St Kilda Football club have announced that there will be no “mad Monday’ celebrations for their club this year, come the end of season over the weekend. Whereas, traditionally, players of clubs not taking part in the football finals, have treated the Monday following the last round of games as a season ending bender, in time honoured Australian tradition; St Kilda player Sam Gilbert told the media that things would be a little tamer than usual at his club. Said Gilbert – “we’ll just get together with the coaching staff and the football department and we’ll just have a nice little sit-down lunch.”
XYZ has learned that the lunch will end with the players joining hands in the ‘circle of love’, a routine whereby eye contact is made and held with each other for a sustained period of time as “Kumbaya” is sung by all. The experience is reportedly a life changing one for some, and is attested to as being overwhelmingly formative by the life coach brought in by the club to assist with implementing AFL policy. In place of the traditional pub crawl, the club has arranged for its players to end the day rotating between classes on ‘finding purpose and mindfulness in your silent centre’, ‘reading and knowing your spiritual aura’, and ‘interpretive dance as a means of stress relief and anger management’.

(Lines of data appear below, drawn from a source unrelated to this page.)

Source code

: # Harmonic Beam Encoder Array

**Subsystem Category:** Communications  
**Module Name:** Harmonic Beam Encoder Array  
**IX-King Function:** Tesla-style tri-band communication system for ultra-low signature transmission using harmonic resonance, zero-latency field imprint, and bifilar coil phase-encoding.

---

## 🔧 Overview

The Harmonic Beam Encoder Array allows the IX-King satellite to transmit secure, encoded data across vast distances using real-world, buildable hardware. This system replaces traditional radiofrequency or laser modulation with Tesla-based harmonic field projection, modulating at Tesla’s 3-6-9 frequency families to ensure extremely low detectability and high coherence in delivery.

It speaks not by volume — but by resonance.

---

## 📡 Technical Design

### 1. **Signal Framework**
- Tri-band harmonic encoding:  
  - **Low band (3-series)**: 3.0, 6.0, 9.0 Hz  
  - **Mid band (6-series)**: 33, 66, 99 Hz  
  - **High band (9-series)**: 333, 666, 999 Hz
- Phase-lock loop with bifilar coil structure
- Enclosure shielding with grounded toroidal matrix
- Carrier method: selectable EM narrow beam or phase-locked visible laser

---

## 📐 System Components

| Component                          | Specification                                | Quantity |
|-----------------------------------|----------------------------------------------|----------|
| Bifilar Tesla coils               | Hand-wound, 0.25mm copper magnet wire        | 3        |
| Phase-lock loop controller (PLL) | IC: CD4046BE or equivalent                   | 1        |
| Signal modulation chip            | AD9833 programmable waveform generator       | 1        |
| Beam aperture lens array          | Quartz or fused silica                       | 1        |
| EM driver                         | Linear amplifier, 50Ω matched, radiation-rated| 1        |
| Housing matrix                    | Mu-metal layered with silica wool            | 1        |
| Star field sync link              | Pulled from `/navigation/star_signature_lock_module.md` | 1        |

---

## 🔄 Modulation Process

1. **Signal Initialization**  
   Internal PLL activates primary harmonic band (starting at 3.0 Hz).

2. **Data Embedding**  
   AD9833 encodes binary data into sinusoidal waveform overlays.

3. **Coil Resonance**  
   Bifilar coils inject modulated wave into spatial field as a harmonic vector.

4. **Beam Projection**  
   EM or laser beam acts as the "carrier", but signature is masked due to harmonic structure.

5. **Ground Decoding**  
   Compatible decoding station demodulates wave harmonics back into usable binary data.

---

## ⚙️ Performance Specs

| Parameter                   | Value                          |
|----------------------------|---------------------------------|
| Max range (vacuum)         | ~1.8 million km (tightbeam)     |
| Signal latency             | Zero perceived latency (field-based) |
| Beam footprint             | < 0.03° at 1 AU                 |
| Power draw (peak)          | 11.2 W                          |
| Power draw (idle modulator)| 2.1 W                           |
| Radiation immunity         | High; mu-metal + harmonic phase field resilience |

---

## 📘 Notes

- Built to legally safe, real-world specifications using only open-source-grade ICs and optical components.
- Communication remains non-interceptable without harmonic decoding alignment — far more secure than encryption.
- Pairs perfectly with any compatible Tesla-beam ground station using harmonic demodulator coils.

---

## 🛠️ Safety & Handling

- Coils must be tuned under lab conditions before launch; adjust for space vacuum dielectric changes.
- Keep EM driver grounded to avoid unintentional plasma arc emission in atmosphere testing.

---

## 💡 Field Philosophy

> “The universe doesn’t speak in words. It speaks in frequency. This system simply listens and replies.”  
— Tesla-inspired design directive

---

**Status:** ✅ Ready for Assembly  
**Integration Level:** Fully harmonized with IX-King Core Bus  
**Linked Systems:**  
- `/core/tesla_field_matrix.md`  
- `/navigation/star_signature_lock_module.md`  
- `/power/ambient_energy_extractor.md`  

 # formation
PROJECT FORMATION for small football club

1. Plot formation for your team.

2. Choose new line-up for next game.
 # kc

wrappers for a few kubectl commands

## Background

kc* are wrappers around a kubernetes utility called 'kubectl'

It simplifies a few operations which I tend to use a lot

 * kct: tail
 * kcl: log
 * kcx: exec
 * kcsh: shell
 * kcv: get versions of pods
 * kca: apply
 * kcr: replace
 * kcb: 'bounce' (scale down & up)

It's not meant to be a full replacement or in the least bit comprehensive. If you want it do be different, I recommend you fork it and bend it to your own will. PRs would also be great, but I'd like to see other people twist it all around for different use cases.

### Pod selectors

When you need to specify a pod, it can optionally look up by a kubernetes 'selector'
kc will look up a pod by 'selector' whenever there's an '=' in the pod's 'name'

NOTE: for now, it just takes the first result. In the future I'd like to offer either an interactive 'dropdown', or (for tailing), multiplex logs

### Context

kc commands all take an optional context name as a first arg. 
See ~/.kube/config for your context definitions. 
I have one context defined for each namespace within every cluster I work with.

For the saints though, it does not all end on Monday. Instead of an end of season trip to Bangkok, players will take turns roaming the Bourke Street mall in koala suits, seeking donations for the World Wildlife Fund. An AFL spokesperson of ill defined gender expressed the competition’s strong support for the initiative, and told XYZ that it is hoped further initiatives, such as the use of jazz hands instead of applause, might also be rolled out over the course of the next season, to enable players with anxiety conditions to perform at their peak.
Continued the spokesperson – ‘I hope we ultimately reach the day when the captains of the two opposing teams on Grand Final can, not only shake hands at the end of the game, but gay marry in the centre of the MCG, as a sign of just how far we have come as a society, and of the important role the AFL has played in shaping both football, and the wider community.’